=== WHAT TO PRODUCE ===
Needed from the data below: every line from the one with "3. **Network coverage**: Shows" up to and including the one with "1. **Set up", repeated exactly and with nothing else.

=== Recorded data ===
——————

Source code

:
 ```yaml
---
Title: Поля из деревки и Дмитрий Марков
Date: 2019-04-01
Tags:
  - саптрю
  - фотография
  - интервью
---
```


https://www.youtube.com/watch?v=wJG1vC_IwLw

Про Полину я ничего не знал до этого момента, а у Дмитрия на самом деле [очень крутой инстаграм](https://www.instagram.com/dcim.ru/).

——————

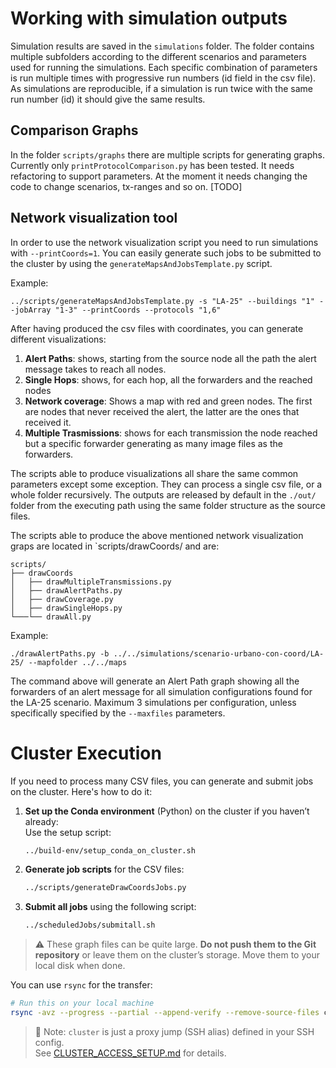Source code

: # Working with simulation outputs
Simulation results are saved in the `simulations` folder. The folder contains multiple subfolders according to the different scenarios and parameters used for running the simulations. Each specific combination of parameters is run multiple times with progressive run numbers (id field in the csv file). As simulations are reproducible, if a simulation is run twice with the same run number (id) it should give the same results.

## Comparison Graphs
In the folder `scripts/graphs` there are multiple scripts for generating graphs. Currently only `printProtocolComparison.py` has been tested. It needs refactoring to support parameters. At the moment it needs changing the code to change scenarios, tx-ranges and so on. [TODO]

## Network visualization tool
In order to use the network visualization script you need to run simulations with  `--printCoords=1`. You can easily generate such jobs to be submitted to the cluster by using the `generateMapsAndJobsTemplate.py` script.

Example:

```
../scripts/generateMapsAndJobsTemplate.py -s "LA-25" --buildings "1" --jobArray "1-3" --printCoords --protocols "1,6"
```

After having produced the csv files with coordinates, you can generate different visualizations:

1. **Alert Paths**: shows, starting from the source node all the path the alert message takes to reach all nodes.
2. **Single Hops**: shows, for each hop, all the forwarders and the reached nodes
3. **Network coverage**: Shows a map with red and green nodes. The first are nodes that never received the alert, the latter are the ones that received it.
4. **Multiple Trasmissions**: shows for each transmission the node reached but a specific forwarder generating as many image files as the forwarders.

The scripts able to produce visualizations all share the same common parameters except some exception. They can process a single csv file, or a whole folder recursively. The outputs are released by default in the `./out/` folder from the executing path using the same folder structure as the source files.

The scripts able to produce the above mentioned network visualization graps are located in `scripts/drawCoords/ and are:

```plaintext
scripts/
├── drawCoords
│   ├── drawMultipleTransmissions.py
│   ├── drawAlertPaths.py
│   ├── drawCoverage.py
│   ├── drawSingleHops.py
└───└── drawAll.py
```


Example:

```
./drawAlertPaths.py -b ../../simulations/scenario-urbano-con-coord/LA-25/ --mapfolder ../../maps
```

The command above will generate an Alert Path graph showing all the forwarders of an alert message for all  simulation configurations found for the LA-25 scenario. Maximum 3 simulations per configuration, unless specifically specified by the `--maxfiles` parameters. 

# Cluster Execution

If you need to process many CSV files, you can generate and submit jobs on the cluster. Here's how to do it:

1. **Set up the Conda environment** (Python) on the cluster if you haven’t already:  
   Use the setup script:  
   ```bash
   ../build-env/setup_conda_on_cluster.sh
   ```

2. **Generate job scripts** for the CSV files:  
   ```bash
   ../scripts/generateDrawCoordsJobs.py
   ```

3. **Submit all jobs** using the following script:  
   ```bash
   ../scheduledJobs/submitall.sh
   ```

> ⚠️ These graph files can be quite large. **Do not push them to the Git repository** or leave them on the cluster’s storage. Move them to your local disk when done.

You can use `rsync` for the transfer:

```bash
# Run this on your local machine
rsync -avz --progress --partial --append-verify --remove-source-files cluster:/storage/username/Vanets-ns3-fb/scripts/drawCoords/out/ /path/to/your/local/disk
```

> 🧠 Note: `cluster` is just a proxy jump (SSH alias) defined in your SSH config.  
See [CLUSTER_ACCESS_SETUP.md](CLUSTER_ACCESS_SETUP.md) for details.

——————

=== PROBLEM SOLUTION ===
3. **Network coverage**: Shows a map with red and green nodes. The first are nodes that never received the alert, the latter are the ones that received it.
4. **Multiple Trasmissions**: shows for each transmission the node reached but a specific forwarder generating as many image files as the forwarders.

The scripts able to produce visualizations all share the same common parameters except some exception. They can process a single csv file, or a whole folder recursively. The outputs are released by default in the `./out/` folder from the executing path using the same folder structure as the source files.

The scripts able to produce the above mentioned network visualization graps are located in `scripts/drawCoords/ and are:

```plaintext
scripts/
├── drawCoords
│   ├── drawMultipleTransmissions.py
│   ├── drawAlertPaths.py
│   ├── drawCoverage.py
│   ├── drawSingleHops.py
└───└── drawAll.py
```


Example:

```
./drawAlertPaths.py -b ../../simulations/scenario-urbano-con-coord/LA-25/ --mapfolder ../../maps
```

The command above will generate an Alert Path graph showing all the forwarders of an alert message for all  simulation configurations found for the LA-25 scenario. Maximum 3 simulations per configuration, unless specifically specified by the `--maxfiles` parameters. 

# Cluster Execution

If you need to process many CSV files, you can generate and submit jobs on the cluster. Here's how to do it:

1. **Set up the Conda environment** (Python) on the cluster if you haven’t already:  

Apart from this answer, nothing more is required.